La Fruitière 1900 à Thoiria, c’est l’affaire de Sylvain Robez-Masson. Il a 36 ans, a longtemps travaillé comme fromager itinérant (il remplaçait ses collègues afin qu’ils puissent prendre quelques jours de congés bien mérités). Ironie de l’histoire c’est lui maintenant qui ne sait plus prendre de congés.
Certes il y a eu quelques moments difficiles, surtout au début, mais maintenant c’est une affaire qui tourne, et qui le fait vivre lui et sa famille.
L’homme a son franc parlé, c’est un homme de la terre, donc pas de rond de jambes, ni de phrases à double sens. Avec Sylvain blanc c’est blanc et noir c’est noir.
Je l’avais contacté il y a quelques mois déjà, au moment ou je finalisais mon parcours jurassien, mais comme c’est le début de la saison touristique, rien n’était sur, Sylvain ne fabrique que lorsqu’il est certain de plus ou moins remplir sa salle de fabrication. En effet la visite étant gratuite, seule la vente du produit fini lui permet de se sortir un salaire. Alors fabriquer 45kg de comté, pour un pèlerin avide de photos sensationnelles comme moi, n’aurait pas été viable.
Mais comme Sylvain est sympa, et que je tenais absolument à mon reportage, il a décidé ce matin du 5 mai de faire cet effort, malgré le peu de réservations. Il s’avéra plus tard que de 5 ou 6 personnes annoncées une vingtaine a répondu présent à l’appel. Une excellente chose pour tout le monde.
Sylvain m’attendait de pied ferme à 9H du matin sur le pas de sa porte. « ah c’est le photographe, bienvenue, bon asseyez vous moi je vais me prendre un café, nous ne serons pas nombreux ce matin ». Il faut dire que la journée d’un fromager ne commence pas à 9H du matin.
Le temps du café c’est tout d’abord une petite dizaine de personnes qui arrivent de tout horizon, en famille. Plus tard nous terminerons à presque 20 personnes. A partir de juin la fruitière accueille entre 50 a 70 personnes.
Un luxe pour moi qui n’aime pas la foule.
Lorsque l’on arrive le lait a déjà maturé (le lait a été chauffé à 30°C dans la cuve puis écrémé), puis il y a eu le caillage, phase au cours de laquelle Sylvain a ajouté au lait de la présure afin de constituer du « caillé », contenant le petit lait.

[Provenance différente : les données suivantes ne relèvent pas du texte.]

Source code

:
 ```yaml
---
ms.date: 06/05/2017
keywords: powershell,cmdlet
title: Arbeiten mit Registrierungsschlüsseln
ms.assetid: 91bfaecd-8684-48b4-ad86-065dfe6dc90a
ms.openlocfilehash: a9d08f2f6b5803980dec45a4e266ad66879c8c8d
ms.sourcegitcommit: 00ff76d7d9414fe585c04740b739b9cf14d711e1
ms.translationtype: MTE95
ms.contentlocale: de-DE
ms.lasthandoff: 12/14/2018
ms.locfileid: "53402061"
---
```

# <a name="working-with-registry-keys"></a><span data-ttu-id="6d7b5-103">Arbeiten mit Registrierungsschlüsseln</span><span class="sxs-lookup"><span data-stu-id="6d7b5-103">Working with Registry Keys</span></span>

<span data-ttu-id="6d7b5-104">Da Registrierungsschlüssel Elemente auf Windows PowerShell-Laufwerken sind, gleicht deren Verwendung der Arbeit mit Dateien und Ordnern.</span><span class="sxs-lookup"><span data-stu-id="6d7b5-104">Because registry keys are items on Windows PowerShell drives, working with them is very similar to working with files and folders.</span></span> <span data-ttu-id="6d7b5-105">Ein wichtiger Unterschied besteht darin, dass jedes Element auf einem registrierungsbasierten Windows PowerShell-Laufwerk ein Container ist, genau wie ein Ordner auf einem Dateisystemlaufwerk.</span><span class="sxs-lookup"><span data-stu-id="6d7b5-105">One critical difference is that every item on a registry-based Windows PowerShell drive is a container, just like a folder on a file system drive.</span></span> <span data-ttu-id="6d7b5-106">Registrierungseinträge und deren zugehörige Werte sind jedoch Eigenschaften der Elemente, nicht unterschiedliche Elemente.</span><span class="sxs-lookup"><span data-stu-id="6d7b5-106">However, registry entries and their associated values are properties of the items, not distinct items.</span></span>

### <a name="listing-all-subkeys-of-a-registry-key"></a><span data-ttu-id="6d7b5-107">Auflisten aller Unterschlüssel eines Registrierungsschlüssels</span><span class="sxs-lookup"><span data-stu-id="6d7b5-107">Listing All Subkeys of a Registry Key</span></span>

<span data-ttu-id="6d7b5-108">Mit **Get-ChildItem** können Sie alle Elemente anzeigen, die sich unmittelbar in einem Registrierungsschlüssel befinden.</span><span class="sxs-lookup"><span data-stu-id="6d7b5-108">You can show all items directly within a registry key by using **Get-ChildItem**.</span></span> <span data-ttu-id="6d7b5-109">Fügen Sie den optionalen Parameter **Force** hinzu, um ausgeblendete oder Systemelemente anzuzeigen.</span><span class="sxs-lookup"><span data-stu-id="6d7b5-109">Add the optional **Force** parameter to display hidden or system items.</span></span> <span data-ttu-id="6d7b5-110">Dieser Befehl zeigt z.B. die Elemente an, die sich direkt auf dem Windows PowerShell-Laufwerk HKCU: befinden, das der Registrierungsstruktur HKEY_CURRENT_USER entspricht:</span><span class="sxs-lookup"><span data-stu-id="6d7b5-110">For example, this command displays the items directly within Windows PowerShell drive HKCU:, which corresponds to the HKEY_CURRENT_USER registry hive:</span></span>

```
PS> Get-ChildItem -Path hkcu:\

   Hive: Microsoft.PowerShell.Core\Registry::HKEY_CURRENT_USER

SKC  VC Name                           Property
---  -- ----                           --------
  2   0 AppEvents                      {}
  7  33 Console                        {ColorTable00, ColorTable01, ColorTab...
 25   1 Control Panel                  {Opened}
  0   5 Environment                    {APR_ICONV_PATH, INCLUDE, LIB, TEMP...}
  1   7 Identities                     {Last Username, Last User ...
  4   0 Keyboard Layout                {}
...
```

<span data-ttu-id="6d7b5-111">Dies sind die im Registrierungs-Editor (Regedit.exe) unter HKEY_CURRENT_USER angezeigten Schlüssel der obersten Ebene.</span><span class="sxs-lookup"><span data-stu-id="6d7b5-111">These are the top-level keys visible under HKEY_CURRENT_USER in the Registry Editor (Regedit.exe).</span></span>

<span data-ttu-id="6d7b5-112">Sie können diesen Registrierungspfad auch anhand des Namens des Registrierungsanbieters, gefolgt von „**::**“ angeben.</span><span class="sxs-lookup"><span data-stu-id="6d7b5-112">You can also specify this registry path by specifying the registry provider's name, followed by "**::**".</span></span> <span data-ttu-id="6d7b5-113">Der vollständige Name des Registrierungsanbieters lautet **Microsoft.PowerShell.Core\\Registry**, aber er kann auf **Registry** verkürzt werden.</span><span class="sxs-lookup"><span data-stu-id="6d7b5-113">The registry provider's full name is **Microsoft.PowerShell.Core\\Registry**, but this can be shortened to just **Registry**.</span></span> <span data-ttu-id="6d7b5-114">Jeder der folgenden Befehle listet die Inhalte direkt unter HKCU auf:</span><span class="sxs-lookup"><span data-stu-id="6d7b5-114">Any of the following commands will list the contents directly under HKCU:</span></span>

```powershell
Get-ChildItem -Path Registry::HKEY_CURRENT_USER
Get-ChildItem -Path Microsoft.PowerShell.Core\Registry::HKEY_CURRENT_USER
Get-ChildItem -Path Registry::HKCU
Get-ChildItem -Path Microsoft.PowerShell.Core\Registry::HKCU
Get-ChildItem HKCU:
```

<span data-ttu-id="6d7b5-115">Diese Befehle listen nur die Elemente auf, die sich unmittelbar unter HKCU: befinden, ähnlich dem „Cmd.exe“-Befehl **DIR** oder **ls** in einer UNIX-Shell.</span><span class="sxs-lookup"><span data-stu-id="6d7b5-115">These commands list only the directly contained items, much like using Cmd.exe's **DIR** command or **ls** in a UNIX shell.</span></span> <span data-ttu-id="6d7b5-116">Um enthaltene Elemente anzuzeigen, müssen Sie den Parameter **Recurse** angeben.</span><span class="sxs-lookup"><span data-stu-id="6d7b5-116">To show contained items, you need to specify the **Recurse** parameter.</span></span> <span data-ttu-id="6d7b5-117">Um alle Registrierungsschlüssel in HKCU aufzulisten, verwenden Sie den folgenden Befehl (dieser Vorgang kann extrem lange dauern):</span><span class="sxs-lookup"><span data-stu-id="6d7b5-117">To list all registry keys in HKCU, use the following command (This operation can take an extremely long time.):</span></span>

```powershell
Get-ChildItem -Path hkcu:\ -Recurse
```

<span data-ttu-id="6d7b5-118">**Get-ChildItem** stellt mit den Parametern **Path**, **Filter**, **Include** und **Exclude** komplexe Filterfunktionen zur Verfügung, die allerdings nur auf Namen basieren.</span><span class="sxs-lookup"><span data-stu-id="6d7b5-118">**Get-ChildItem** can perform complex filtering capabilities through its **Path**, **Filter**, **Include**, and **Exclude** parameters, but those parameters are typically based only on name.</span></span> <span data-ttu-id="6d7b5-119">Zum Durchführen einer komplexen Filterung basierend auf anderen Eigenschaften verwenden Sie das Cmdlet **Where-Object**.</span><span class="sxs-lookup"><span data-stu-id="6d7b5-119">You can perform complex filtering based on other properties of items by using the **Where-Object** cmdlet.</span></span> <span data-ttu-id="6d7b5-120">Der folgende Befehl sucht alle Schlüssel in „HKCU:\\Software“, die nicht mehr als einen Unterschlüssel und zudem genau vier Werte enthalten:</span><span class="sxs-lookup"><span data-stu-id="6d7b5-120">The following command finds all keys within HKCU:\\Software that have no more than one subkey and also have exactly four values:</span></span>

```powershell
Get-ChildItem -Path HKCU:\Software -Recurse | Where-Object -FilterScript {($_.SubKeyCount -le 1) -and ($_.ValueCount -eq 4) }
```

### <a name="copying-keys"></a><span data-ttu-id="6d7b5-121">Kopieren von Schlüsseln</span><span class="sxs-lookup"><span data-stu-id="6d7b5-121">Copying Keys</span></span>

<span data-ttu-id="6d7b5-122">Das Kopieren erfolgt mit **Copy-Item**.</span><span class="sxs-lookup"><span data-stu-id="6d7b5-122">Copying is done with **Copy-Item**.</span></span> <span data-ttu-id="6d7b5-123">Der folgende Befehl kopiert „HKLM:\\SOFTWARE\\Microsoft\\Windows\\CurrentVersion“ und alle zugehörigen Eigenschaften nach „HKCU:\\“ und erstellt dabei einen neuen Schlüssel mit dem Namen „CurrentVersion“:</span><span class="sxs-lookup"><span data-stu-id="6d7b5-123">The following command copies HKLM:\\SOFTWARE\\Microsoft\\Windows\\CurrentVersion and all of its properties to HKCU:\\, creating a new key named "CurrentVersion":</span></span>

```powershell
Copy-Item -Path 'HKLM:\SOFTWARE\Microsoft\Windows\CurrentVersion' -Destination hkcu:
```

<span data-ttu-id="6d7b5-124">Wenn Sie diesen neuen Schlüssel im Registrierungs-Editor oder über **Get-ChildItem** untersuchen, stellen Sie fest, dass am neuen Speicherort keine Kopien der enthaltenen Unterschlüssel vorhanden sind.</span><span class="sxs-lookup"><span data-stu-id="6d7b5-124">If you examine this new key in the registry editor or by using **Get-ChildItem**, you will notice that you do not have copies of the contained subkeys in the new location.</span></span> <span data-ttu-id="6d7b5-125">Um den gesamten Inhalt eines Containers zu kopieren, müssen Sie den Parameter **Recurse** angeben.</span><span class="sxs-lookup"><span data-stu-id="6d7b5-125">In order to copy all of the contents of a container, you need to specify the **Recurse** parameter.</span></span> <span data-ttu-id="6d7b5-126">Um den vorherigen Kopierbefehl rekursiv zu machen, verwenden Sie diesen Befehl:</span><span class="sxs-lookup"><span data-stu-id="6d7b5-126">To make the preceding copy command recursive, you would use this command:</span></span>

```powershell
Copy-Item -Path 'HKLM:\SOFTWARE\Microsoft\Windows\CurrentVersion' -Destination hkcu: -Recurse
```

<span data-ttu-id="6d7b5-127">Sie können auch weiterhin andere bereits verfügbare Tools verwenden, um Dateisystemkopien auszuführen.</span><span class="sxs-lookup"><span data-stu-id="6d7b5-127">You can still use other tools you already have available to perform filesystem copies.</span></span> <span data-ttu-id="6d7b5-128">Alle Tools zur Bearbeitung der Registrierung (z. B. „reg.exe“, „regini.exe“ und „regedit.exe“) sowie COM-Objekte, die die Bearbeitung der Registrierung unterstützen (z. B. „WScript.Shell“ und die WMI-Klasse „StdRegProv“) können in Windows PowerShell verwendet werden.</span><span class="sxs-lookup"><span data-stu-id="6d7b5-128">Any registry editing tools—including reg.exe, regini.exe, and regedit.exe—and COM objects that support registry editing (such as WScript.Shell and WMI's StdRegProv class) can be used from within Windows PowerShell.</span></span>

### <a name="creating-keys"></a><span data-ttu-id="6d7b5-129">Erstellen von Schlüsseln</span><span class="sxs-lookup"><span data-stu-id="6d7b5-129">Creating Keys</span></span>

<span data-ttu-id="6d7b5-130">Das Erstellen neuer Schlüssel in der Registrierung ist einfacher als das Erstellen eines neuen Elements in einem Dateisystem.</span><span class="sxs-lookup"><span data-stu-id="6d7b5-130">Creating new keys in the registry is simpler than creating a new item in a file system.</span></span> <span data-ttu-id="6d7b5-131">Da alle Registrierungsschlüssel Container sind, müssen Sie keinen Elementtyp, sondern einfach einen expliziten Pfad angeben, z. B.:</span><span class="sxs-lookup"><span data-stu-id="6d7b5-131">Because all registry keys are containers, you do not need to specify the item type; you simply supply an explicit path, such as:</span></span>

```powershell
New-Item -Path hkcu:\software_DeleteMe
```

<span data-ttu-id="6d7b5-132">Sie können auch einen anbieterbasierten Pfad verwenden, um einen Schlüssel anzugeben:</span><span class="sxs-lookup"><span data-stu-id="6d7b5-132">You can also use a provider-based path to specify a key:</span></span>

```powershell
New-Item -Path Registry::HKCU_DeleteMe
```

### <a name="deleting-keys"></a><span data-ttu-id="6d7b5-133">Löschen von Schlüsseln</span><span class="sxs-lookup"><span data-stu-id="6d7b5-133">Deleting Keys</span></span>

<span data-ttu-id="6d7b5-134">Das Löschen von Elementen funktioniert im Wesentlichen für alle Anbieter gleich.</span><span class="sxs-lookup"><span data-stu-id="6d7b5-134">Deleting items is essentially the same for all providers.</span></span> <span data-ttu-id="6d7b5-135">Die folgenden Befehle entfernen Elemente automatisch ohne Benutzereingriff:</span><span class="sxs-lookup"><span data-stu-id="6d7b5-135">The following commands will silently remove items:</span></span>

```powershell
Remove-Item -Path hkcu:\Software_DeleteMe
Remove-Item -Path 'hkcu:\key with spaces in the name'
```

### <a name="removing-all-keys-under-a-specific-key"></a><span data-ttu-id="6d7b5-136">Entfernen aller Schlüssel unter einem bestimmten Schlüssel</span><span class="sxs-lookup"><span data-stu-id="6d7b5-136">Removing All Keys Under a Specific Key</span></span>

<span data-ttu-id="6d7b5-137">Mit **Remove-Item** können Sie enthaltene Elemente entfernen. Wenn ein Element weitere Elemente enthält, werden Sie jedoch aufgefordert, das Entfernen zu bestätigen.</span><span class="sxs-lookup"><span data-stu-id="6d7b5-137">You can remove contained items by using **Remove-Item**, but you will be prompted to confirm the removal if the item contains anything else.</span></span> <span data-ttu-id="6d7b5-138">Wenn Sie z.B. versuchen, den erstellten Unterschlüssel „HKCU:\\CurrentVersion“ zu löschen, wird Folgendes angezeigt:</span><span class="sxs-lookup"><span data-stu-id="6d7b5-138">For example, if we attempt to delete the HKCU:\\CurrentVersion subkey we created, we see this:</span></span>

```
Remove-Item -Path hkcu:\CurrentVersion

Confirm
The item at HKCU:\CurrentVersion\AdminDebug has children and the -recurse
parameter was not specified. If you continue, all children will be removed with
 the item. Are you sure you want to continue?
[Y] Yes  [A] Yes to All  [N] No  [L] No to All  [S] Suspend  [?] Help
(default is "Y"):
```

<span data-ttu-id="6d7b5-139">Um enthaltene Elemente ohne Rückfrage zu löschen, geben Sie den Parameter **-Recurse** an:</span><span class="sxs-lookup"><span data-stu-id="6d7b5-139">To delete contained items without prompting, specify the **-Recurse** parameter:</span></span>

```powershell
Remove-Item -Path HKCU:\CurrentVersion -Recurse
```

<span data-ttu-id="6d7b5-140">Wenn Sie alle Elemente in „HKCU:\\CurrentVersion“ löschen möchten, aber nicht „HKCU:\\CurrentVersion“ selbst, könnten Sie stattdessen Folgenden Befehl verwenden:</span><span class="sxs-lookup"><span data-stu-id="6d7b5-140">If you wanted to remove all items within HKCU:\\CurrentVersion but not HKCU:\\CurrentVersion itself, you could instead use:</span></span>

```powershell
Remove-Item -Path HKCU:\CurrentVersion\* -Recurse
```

A 9H30 il annonce que dans 7 minutes, le lait aura pris la consistance du yaourt.
Et 7 minutes plus tard devinez quoi? C’est prêt.
Et là Sylvain procède au décaillage, opération qui consiste à trancher le caillé obtenu précédemment en très petits morceaux avant de le chauffer à 55°C pour ôter le petit lait
Sylvain doit avoir 6 bras et 3 paires d’yeux, car il manipule le lecteur DVD et disserte sur la fabrication du comté, tout en surveillant la chauffe du lait, en ajoutant du petit bois, en soufflant sur le feu……….Car ici mis à part le lecteur DVD, tout est manuel.
Je ne vais pas vous refaire ici même un cours sur la préparation du fromage, les infos pertinentes se retrouvent au fil de mon reportage (ici par exemple ou là) sauf que ici tout se fait à la main comme dans les années 1900 (d’ou le nom de la fruitière).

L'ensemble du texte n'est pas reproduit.